Problem statement >>
Determine how many lines in the entries below include "argument". The reply should be that number and nothing else.
>>>
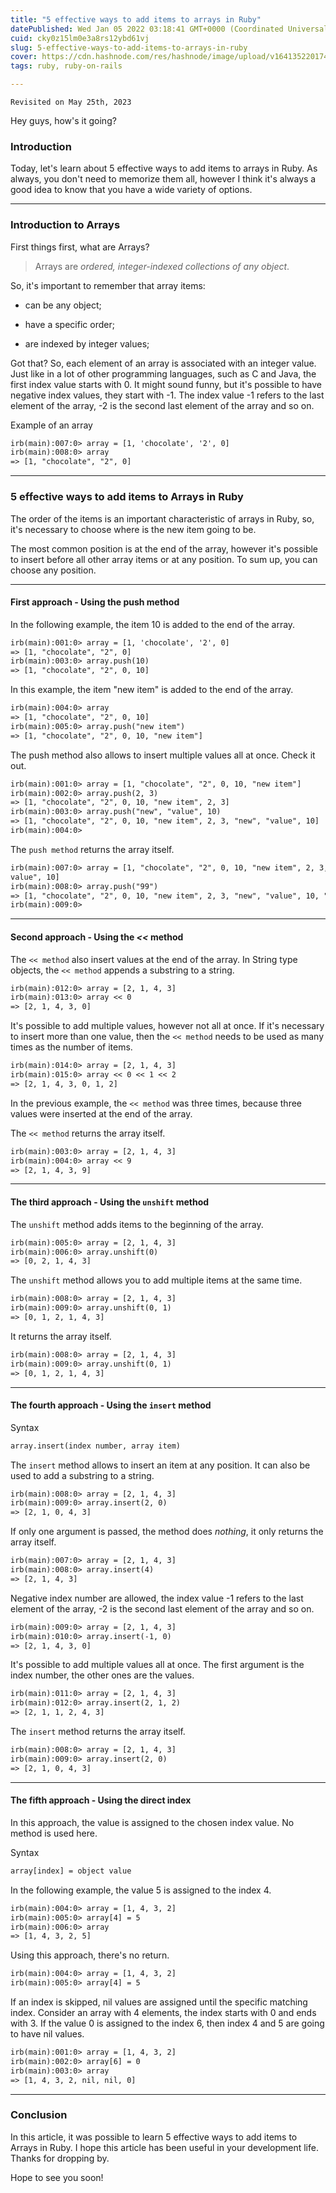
```yaml
---
title: "5 effective ways to add items to arrays in Ruby"
datePublished: Wed Jan 05 2022 03:18:41 GMT+0000 (Coordinated Universal Time)
cuid: cky0z15lm0e3a8rs12ybd61vj
slug: 5-effective-ways-to-add-items-to-arrays-in-ruby
cover: https://cdn.hashnode.com/res/hashnode/image/upload/v1641352201747/xMzk1OjGqW.png
tags: ruby, ruby-on-rails

---
```


`Revisited on May 25th, 2023`

Hey guys, how's it going?

### Introduction

Today, let's learn about 5 effective ways to add items to arrays in Ruby. As always, you don't need to memorize them all, however I think it's always a good idea to know that you have a wide variety of options.

---

### Introduction to Arrays

First things first, what are Arrays?

> Arrays are *ordered, integer-indexed collections of any object*.

So, it's important to remember that array items:

* can be any object;
    
* have a specific order;
    
* are indexed by integer values;
    

Got that? So, each element of an array is associated with an integer value. Just like in a lot of other programming languages, such as C and Java, the first index value starts with 0. It might sound funny, but it's possible to have negative index values, they start with -1. The index value -1 refers to the last element of the array, -2 is the second last element of the array and so on.

Example of an array

```apache
irb(main):007:0> array = [1, 'chocolate', '2', 0]
irb(main):008:0> array
=> [1, "chocolate", "2", 0]
```

---

### 5 effective ways to add items to Arrays in Ruby

The order of the items is an important characteristic of arrays in Ruby, so, it's necessary to choose where is the new item going to be.

The most common position is at the end of the array, however it's possible to insert before all other array items or at any position. To sum up, you can choose any position.

---

#### First approach - Using the push method

In the following example, the item 10 is added to the end of the array.

```apache
irb(main):001:0> array = [1, 'chocolate', '2', 0]
=> [1, "chocolate", "2", 0]
irb(main):003:0> array.push(10)
=> [1, "chocolate", "2", 0, 10]
```

In this example, the item "new item" is added to the end of the array.

```apache
irb(main):004:0> array
=> [1, "chocolate", "2", 0, 10]
irb(main):005:0> array.push("new item")
=> [1, "chocolate", "2", 0, 10, "new item"]
```

The push method also allows to insert multiple values all at once. Check it out.

```apache
irb(main):001:0> array = [1, "chocolate", "2", 0, 10, "new item"]
irb(main):002:0> array.push(2, 3)
=> [1, "chocolate", "2", 0, 10, "new item", 2, 3]
irb(main):003:0> array.push("new", "value", 10)
=> [1, "chocolate", "2", 0, 10, "new item", 2, 3, "new", "value", 10]
irb(main):004:0>
```

The `push method` returns the array itself.

```apache
irb(main):007:0> array = [1, "chocolate", "2", 0, 10, "new item", 2, 3, "new", "
value", 10]
irb(main):008:0> array.push("99")
=> [1, "chocolate", "2", 0, 10, "new item", 2, 3, "new", "value", 10, "99"]
irb(main):009:0>
```

---

#### Second approach - Using the *&lt;&lt;* method

The `<< method` also insert values at the end of the array. In String type objects, the `<< method` appends a substring to a string.

```apache
irb(main):012:0> array = [2, 1, 4, 3]
irb(main):013:0> array << 0
=> [2, 1, 4, 3, 0]
```

It's possible to add multiple values, however not all at once. If it's necessary to insert more than one value, then the `<< method` needs to be used as many times as the number of items.

```apache
irb(main):014:0> array = [2, 1, 4, 3]
irb(main):015:0> array << 0 << 1 << 2
=> [2, 1, 4, 3, 0, 1, 2]
```

In the previous example, the `<< method` was three times, because three values were inserted at the end of the array.

The `<< method` returns the array itself.

```apache
irb(main):003:0> array = [2, 1, 4, 3]
irb(main):004:0> array << 9
=> [2, 1, 4, 3, 9]
```

---

#### The third approach - Using the `unshift` method

The `unshift` method adds items to the beginning of the array.

```apache
irb(main):005:0> array = [2, 1, 4, 3]
irb(main):006:0> array.unshift(0)
=> [0, 2, 1, 4, 3]
```

The `unshift` method allows you to add multiple items at the same time.

```apache
irb(main):008:0> array = [2, 1, 4, 3]
irb(main):009:0> array.unshift(0, 1)
=> [0, 1, 2, 1, 4, 3]
```

It returns the array itself.

```apache
irb(main):008:0> array = [2, 1, 4, 3]
irb(main):009:0> array.unshift(0, 1)
=> [0, 1, 2, 1, 4, 3]
```

---

#### The fourth approach - Using the `insert` method

Syntax

```apache
array.insert(index number, array item)
```

The `insert` method allows to insert an item at any position. It can also be used to add a substring to a string.

```apache
irb(main):008:0> array = [2, 1, 4, 3]
irb(main):009:0> array.insert(2, 0)
=> [2, 1, 0, 4, 3]
```

If only one argument is passed, the method does *nothing*, it only returns the array itself.

```apache
irb(main):007:0> array = [2, 1, 4, 3]
irb(main):008:0> array.insert(4)
=> [2, 1, 4, 3]
```

Negative index number are allowed, the index value -1 refers to the last element of the array, -2 is the second last element of the array and so on.

```apache
irb(main):009:0> array = [2, 1, 4, 3]
irb(main):010:0> array.insert(-1, 0)
=> [2, 1, 4, 3, 0]
```

It's possible to add multiple values all at once. The first argument is the index number, the other ones are the values.

```apache
irb(main):011:0> array = [2, 1, 4, 3]
irb(main):012:0> array.insert(2, 1, 2)
=> [2, 1, 1, 2, 4, 3]
```

The `insert` method returns the array itself.

```apache
irb(main):008:0> array = [2, 1, 4, 3]
irb(main):009:0> array.insert(2, 0)
=> [2, 1, 0, 4, 3]
```

---

#### The fifth approach - Using the direct index

In this approach, the value is assigned to the chosen index value. No method is used here.

Syntax

```apache
array[index] = object value
```

In the following example, the value 5 is assigned to the index 4.

```apache
irb(main):004:0> array = [1, 4, 3, 2]
irb(main):005:0> array[4] = 5
irb(main):006:0> array
=> [1, 4, 3, 2, 5]
```

Using this approach, there's no return.

```apache
irb(main):004:0> array = [1, 4, 3, 2]
irb(main):005:0> array[4] = 5
```

If an index is skipped, nil values are assigned until the specific matching index. Consider an array with 4 elements, the index starts with 0 and ends with 3. If the value 0 is assigned to the index 6, then index 4 and 5 are going to have nil values.

```apache
irb(main):001:0> array = [1, 4, 3, 2]
irb(main):002:0> array[6] = 0
irb(main):003:0> array
=> [1, 4, 3, 2, nil, nil, 0]
```

---

### Conclusion

In this article, it was possible to learn 5 effective ways to add items to Arrays in Ruby. I hope this article has been useful in your development life. Thanks for dropping by.

Hope to see you soon!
<<<
Expected output >>
2